▶ **TRY IT**
Give back exactly the lines from the start of the entries below to the line holding "giải quyết bài", that line included, and leave every picture out.

SUPPLIED RECORDS below:

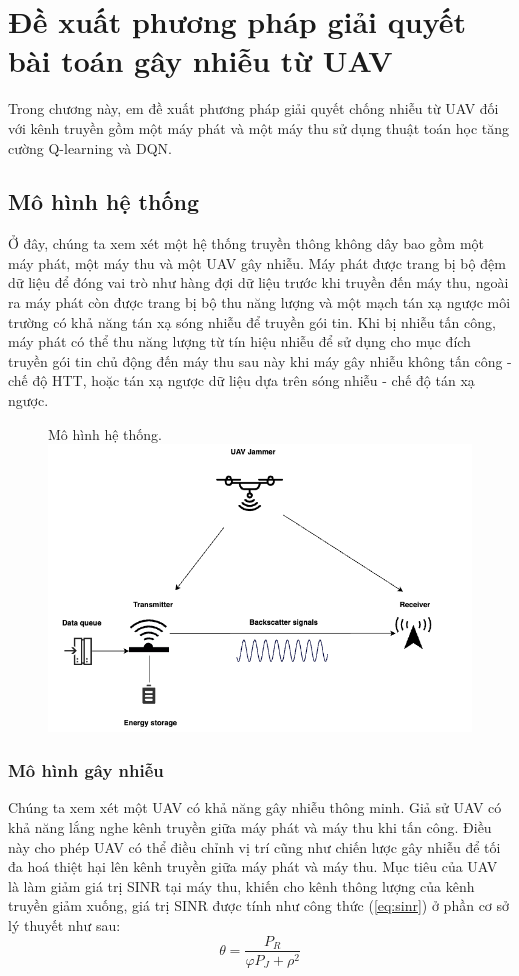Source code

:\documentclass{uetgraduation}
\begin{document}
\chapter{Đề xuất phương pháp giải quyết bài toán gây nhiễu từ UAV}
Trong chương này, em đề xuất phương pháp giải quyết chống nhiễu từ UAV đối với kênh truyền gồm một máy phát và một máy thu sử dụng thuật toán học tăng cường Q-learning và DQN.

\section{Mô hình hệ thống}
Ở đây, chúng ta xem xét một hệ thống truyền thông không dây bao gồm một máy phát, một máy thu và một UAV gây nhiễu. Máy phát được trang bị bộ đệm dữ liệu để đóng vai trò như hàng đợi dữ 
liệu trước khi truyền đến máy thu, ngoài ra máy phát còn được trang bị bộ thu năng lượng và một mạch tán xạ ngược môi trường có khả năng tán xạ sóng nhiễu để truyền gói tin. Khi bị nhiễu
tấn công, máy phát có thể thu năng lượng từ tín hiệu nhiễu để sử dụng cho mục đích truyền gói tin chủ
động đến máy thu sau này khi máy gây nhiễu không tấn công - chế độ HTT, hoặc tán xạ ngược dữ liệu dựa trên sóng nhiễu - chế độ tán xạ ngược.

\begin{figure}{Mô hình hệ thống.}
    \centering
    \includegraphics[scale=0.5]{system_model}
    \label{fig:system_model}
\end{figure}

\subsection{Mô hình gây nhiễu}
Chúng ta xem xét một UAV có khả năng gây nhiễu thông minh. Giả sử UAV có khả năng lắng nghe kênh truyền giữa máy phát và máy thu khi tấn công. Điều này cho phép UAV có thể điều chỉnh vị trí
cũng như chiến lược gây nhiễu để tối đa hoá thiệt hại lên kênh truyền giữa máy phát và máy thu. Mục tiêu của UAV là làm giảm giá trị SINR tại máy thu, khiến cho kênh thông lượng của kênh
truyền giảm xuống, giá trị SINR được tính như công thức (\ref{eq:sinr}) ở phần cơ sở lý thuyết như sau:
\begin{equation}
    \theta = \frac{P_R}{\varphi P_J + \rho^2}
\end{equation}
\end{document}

End of SUPPLIED RECORDS.

▶ **RESPONSE TO THE TASK**
Source code

:\documentclass{uetgraduation}
\begin{document}
\chapter{Đề xuất phương pháp giải quyết bài toán gây nhiễu từ UAV}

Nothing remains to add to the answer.